Translation:Learning a new language is necessary and that is always an advantage.
I like your question. I might not be understanding your question clearly. Are you wondering why "la" has been used to connect a noun and an adjective?
(In languages, an object will be represented by a noun or noun phrase... so saying that an object is an adjective to me is confusing and doesn't really make sense...)
I think that something that a grammar knowledgable Vietnamese chap said to me might relate to the mystery that you are experiencing.
He said to me, that "Viec" in Vietnamese can function like the gerund in English. At this point, please look up what the "gerund" is or does in English...
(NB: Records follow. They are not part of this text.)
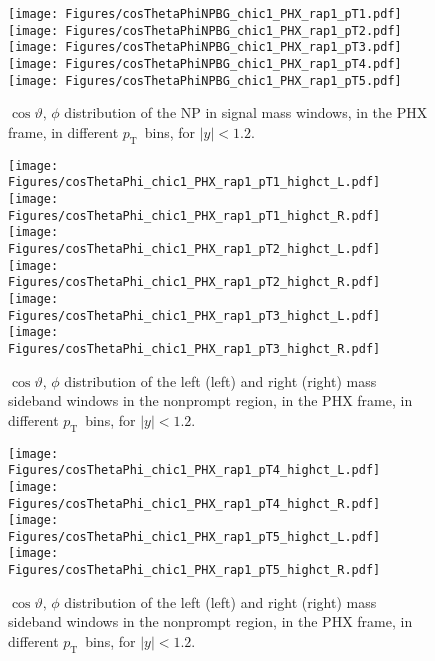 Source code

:\documentclass[12pt]{article}
\newcommand{\pt}{$p_{\mathrm{T}}$}
\begin{document}
\begin{figure}[htbp]
\centering
\texttt{[image: Figures/cosThetaPhiNPBG\_chic1\_PHX\_rap1\_pT1.pdf]}
\texttt{[image: Figures/cosThetaPhiNPBG\_chic1\_PHX\_rap1\_pT2.pdf]}
\texttt{[image: Figures/cosThetaPhiNPBG\_chic1\_PHX\_rap1\_pT3.pdf]}
\texttt{[image: Figures/cosThetaPhiNPBG\_chic1\_PHX\_rap1\_pT4.pdf]}
\texttt{[image: Figures/cosThetaPhiNPBG\_chic1\_PHX\_rap1\_pT5.pdf]}
\caption{$\cos\vartheta,\,\phi$ distribution of the NP in signal mass
  windows, in the PHX frame, in different \pt\ bins, for $|y| < 1.2$.}
\end{figure}
\clearpage

\begin{figure}[htbp]
\centering
\texttt{[image: Figures/cosThetaPhi\_chic1\_PHX\_rap1\_pT1\_highct\_L.pdf]}
\texttt{[image: Figures/cosThetaPhi\_chic1\_PHX\_rap1\_pT1\_highct\_R.pdf]}
\texttt{[image: Figures/cosThetaPhi\_chic1\_PHX\_rap1\_pT2\_highct\_L.pdf]}
\texttt{[image: Figures/cosThetaPhi\_chic1\_PHX\_rap1\_pT2\_highct\_R.pdf]}
\texttt{[image: Figures/cosThetaPhi\_chic1\_PHX\_rap1\_pT3\_highct\_L.pdf]}
\texttt{[image: Figures/cosThetaPhi\_chic1\_PHX\_rap1\_pT3\_highct\_R.pdf]}
\caption{$\cos\vartheta,\,\phi$ distribution of the left (left) and
  right (right) mass sideband windows in the nonprompt region, in the PHX frame, in different
  \pt\ bins, for $|y| < 1.2$.}
\end{figure}
\clearpage

\begin{figure}[htbp]
\centering
\texttt{[image: Figures/cosThetaPhi\_chic1\_PHX\_rap1\_pT4\_highct\_L.pdf]}
\texttt{[image: Figures/cosThetaPhi\_chic1\_PHX\_rap1\_pT4\_highct\_R.pdf]}
\texttt{[image: Figures/cosThetaPhi\_chic1\_PHX\_rap1\_pT5\_highct\_L.pdf]}
\texttt{[image: Figures/cosThetaPhi\_chic1\_PHX\_rap1\_pT5\_highct\_R.pdf]}
\caption{$\cos\vartheta,\,\phi$ distribution of the left (left) and
  right (right) mass sideband windows in the nonprompt region, in the PHX frame, in different
  \pt\ bins, for $|y| < 1.2$.}
\end{figure}
\clearpage
\end{document}
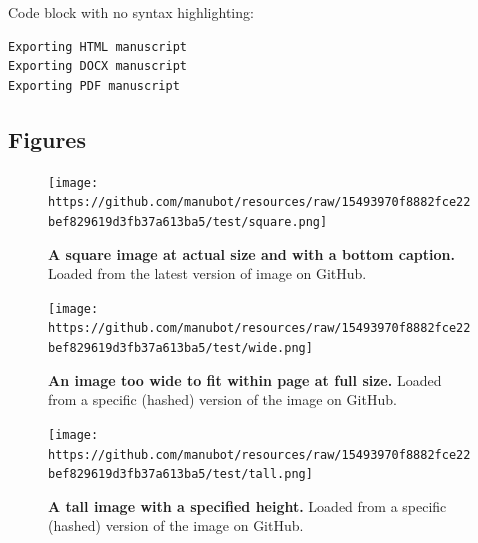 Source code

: \begin{Shaded}
\begin{Highlighting}[]

\OperatorTok{=}\NormalTok{)}
    \OperatorTok{==} 
\end{Highlighting}
\end{Shaded}

Code block with no syntax highlighting:

\begin{verbatim}
Exporting HTML manuscript
Exporting DOCX manuscript
Exporting PDF manuscript
\end{verbatim}

\hypertarget{figures}{%
\subsection{Figures}\label{figures}}

\begin{figure}
\hypertarget{fig:square-image}{%
\centering
\texttt{[image: https://github.com/manubot/resources/raw/15493970f8882fce22bef829619d3fb37a613ba5/test/square.png]}
\caption{\textbf{A square image at actual size and with a bottom caption.}
Loaded from the latest version of image on GitHub.}\label{fig:square-image}
}
\end{figure}

\begin{figure}
\hypertarget{fig:wide-image}{%
\centering
\texttt{[image: https://github.com/manubot/resources/raw/15493970f8882fce22bef829619d3fb37a613ba5/test/wide.png]}
\caption{\textbf{An image too wide to fit within page at full size.}
Loaded from a specific (hashed) version of the image on GitHub.}\label{fig:wide-image}
}
\end{figure}

\begin{figure}
\hypertarget{fig:tall-image}{%
\centering
\texttt{[image: https://github.com/manubot/resources/raw/15493970f8882fce22bef829619d3fb37a613ba5/test/tall.png]}
\caption{\textbf{A tall image with a specified height.}
Loaded from a specific (hashed) version of the image on GitHub.}\label{fig:tall-image}
}
\end{figure}

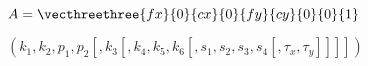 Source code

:\documentclass{article}
\begin{document}
$A = \vecthreethree{fx}{0}{cx}{0}{fy}{cy}{0}{0}{1}$
\pagebreak

$(k_1, k_2, p_1, p_2[, k_3[, k_4, k_5, k_6 [, s_1, s_2, s_3, s_4[, \tau_x, \tau_y]]]])$
\pagebreak
\end{document}
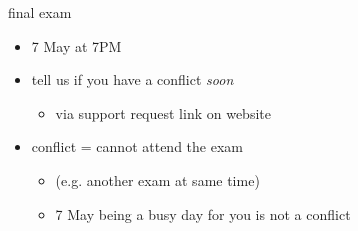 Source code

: \begin{frame}{final exam}
    \begin{itemize}
    \item 7 May at 7PM
    \item tell us if you have a conflict \textit{soon}
        \begin{itemize}
        \item via support request link on website
        \end{itemize}
    \item conflict = cannot attend the exam
        \begin{itemize}
        \item (e.g. another exam at same time)
        \item 7 May being a busy day for you is not a conflict
        \end{itemize}
    \end{itemize}
\end{frame}
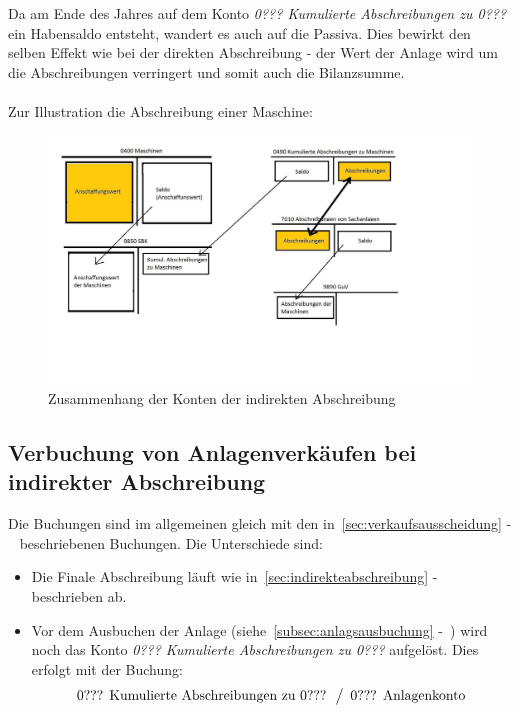 \documentclass[a4paper,10pt]{report}
\begin{document}
Da am Ende des Jahres auf dem Konto \textit{0??? Kumulierte
Abschreibungen zu 0???} ein Habensaldo entsteht, wandert es auch auf
die Passiva. Dies bewirkt den selben Effekt wie bei der direkten
Abschreibung - der Wert der Anlage wird um die Abschreibungen
verringert und somit auch die Bilanzsumme.\\
\\
Zur Illustration die Abschreibung einer Maschine:
\begin{figure}[ht]
\centering
\includegraphics[width=14cm]{Bilder/IndirekteAbschreibung-Konten_der_Bilanz}
\caption{Zusammenhang der Konten der indirekten Abschreibung}
\end{figure}

\subsection{Verbuchung von Anlagenverkäufen bei indirekter Abschreibung}
Die Buchungen sind im allgemeinen gleich mit den
in~\autoref{sec:verkaufsausscheidung}
-~ beschriebenen Buchungen. Die
Unterschiede sind:
\begin{itemize}
  \item { Die Finale Abschreibung läuft wie
in~\autoref{sec:indirekteabschreibung}
-~ beschrieben ab.
    }
  \item { Vor dem Ausbuchen der Anlage
(siehe~\autoref{subsec:anlagsausbuchung}
-~) wird noch das Konto \textit{0???
Kumulierte Abschreibungen zu 0???}  aufgelöst. Dies erfolgt mit der
Buchung:
\begin{equation*}
  \begin{array}{l}
    \text{0??? Kumulierte Abschreibungen zu 0???}\\
  \end{array}
  \left\slash
    \begin{array}{l}
      \text{0??? Anlagenkonto}\\
    \end{array}
  \right.
\end{equation*}
}
\end{itemize}
\end{document}
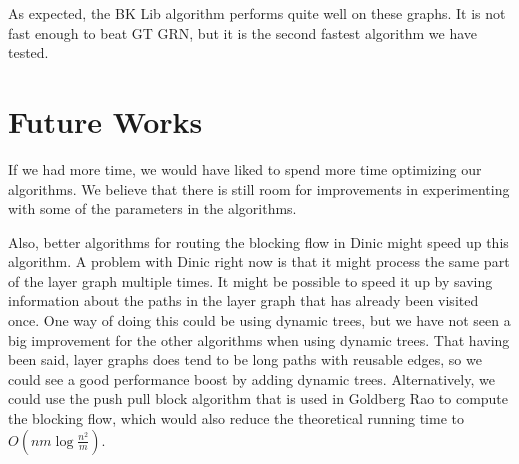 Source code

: As expected, the BK Lib algorithm performs quite well on these graphs.
It is not fast enough to beat GT GRN, but it is the second fastest algorithm we have tested.

\section{Future Works}
If we had more time, we would have liked to spend more time optimizing our algorithms.
We believe that there is still room for improvements in experimenting with some of the parameters in the algorithms.

Also, better algorithms for routing the blocking flow in Dinic might speed up this algorithm.
A problem with Dinic right now is that it might process the same part of the layer graph multiple times.
It might be possible to speed it up by saving information about the paths in the layer graph that has already been visited once.
One way of doing this could be using dynamic trees, but we have not seen a big improvement for the other algorithms when using dynamic trees.
That having been said, layer graphs does tend to be long paths with reusable edges, so we could see a good performance boost by adding dynamic trees.
Alternatively, we could use the push pull block algorithm that is used in Goldberg Rao to compute the blocking flow, which would also reduce the theoretical running time to $O\left(nm\log{\frac{n^2}{m}}\right)$.

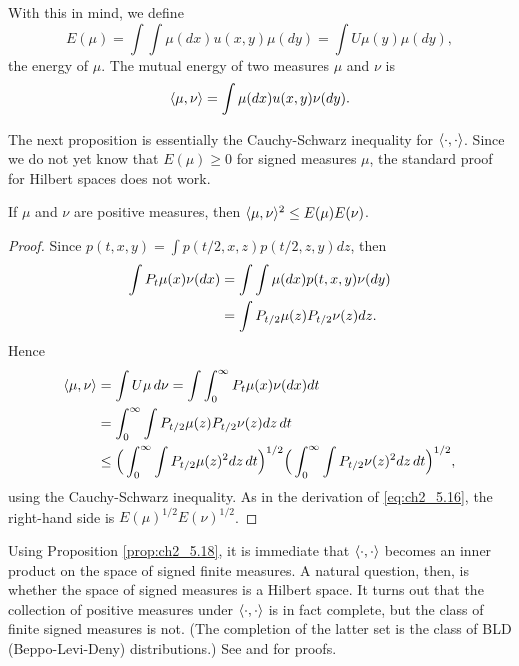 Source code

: With this in mind, we define
\begin{equation}\label{eq:ch2_5.14}
    E(\mu) = \int\int\mu(dx)u(x,y)\mu(dy) = \int U\mu(y)\mu(dy),
\end{equation}
the energy of $\mu$. The mutual energy of two measures $\mu$ and $\nu$ is
\begin{equation}\label{eq:ch2_5.15}
    \langle \mu,\nu \rangle = \int\mu(dx)u(x,y)\nu(dy).
\end{equation}

The next proposition is essentially the Cauchy-Schwarz inequality for $\langle \cdot,\cdot \rangle$. Since we do not yet know that $E(\mu) \geq 0$ for signed measures $\mu$, the standard proof for Hilbert spaces does not work.

\begin{proposition}\label{prop:ch2_5.18}
If $\mu$ and $\nu$ are positive measures, then $\langle \mu,\nu \rangle^2 \leq E(\mu)E(\nu)$.
\end{proposition}

\begin{proof}
Since $p(t,x,y) = \int p(t/2,x,z)p(t/2,z,y)dz$, then
\begin{align}\label{eq:ch2_5.16}
    \int P_t\mu(x)\nu(dx) &= \int\int\mu(dx)p(t,x,y)\nu(dy) \\
    &= \int P_{t/2}\mu(z)P_{t/2}\nu(z)dz. \notag
\end{align}
Hence
\begin{align*}
    \langle \mu,\nu \rangle &= \int U\mu \, d\nu = \int\int_0^\infty P_t\mu(x)\nu(dx)dt \\
    &= \int_0^\infty\int P_{t/2}\mu(z)P_{t/2}\nu(z) dz \, dt \\
    &\leq \Big(\int_0^\infty\int P_{t/2}\mu(z)^2 dz \, dt\Big)^{1/2}\Big(\int_0^\infty\int P_{t/2}\nu(z)^2 dz \, dt\Big)^{1/2},
\end{align*}
using the Cauchy-Schwarz inequality. As in the derivation of \eqref{eq:ch2_5.16}, the right-hand side is $E(\mu)^{1/2}E(\nu)^{1/2}$.
\end{proof}

Using Proposition \ref{prop:ch2_5.18}, it is immediate that $\langle \cdot,\cdot \rangle$ becomes an inner product on the space of signed finite measures. A natural question, then, is whether the space of signed measures is a Hilbert space. It turns out that the collection of positive measures under $\langle \cdot,\cdot \rangle$ is in fact complete, but the class of finite signed measures is not. (The completion of the latter set is the class of BLD (Beppo-Levi-Deny) distributions.) See \cite{PortStone1978} and \cite{Cartan1945} for proofs.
(There are two main clauses joined by the conjunction "va" in this example.)
"viec" + "hoc" is roughly like "-ing" + "learn".
I think that in this sentence "viec" is not serving the function of "viec" that this module is aiming to teach. I suspect that it's just unfortunate that a sentence with this other function of "viec" has been included in this module.
In a jiffy, the first clause translates as "The act of learning a new language is necessary" (a main clause in which "la" or "is" is the main verb). It does not translate as "The act of learning a necessary new language" (not a main clause).
"viec hoc" means "the act of learning" or just "learning". It looks like a verb, but actually it's a noun... just like the gerund.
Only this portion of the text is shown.